Возле озера раскинули белую юрту. Издали казалось — опустился отдохнуть усталый лебедь. Козы и овцы муравьями расползлись по горным склонам.

Утурбай присматривал за скотом, охранял его от волков. Мать и сестренка доили кобылиц, коров, делали сыр, кумыс, собирали в горных лесах валежник и вязанками переносили к костру, пекли лепешки, варили мясо, делали из овечьей шерсти кошмы и еще многое другое, — что называется, вели домашнее хозяйство. Тансык не имел определенного дела и совался ко всем. Его то звали: «Беги сюда, помоги!» То гнали: «Отстань, не мешай, не лезь!»
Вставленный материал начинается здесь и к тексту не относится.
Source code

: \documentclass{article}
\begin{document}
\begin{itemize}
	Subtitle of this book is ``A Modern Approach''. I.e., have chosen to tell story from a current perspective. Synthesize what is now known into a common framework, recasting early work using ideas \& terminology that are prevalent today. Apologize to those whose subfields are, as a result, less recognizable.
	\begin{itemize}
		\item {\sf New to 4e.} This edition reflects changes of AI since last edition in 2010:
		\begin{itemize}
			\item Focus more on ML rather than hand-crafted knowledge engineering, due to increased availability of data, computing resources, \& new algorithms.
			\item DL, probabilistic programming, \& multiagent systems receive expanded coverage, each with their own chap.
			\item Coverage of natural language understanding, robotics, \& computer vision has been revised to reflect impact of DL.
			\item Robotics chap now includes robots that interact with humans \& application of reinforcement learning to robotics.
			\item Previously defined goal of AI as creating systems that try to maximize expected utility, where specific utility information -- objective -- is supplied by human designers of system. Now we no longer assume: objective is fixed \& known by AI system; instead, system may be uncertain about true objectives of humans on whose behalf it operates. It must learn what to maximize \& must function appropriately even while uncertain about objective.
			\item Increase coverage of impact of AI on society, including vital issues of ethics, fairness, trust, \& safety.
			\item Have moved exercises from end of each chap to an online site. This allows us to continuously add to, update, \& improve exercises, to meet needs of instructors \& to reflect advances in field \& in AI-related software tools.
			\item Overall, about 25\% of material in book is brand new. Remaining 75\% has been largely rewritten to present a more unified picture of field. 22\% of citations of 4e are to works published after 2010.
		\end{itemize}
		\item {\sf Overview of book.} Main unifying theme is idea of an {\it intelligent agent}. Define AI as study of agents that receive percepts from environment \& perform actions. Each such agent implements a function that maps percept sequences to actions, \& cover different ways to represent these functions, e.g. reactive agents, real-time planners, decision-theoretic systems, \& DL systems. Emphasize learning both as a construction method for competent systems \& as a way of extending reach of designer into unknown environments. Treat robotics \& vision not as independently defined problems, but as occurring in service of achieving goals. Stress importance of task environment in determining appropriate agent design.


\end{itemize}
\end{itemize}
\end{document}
Мухтар обычно сидел в юрте, пил кумыс, чай и слушал новости. Их приносили гости, проезжие, прохожие и вестники Длинного Уха. В степях Казахстана, где большинство людей занималось кочевым скотоводством и проводило жизнь в беспрестанных переходах с одного пастбища на другое, установился издревле особый способ связи: Узун Кулак — Длинное Ухо. Случится человеку узнать какую-нибудь новость, он немедленно садится на коня и мчит ее, чтобы передать встречному путнику либо жителям ближайшего кочевья. Повстречаются два путника — и после первого же слова «аман!» (здравствуй!) — обязательно спросят друг друга: «Хабар бар?» — (Новости есть?)

Некоторые только тем и занимались, что собирали и развозили новости.

Здесь новости подобны всюду проникающему ветру, они живучей, чем ковыль и саксаул. Несомые всадниками на быстроногих конях, они в несколько дней перелетают через всю степь, на верблюдах переходят горячие мертвые пески, с охотниками пробираются сквозь труднодоступные камыши Прибалхашья, поднимаются до вечных снегов, где живут орлы.

В то тысяча девятьсот шестнадцатое лето новостей было много. Они шли со всех сторон: из Алма-Аты, Семипалатинска, Ташкента… Русский царь (казахи не считали не его своим) уже два года воюет с немецким. Он не поладил, он дерется, а казахи подавай ему коней, быков, баранов, шерсть. За что? Некоторые скотоводы уходят от этих поборов в тайные горные места. Другие говорят, что надо поднять восстание против царя и царского начальства. И наконец прошел слух: царь будет забирать на войну казахских наездников.

— Ты пойдешь? — спросил Мухтар Утурбая.

Прежде чем решить это, Утурбай поехал узнать, как поступают другие наездники.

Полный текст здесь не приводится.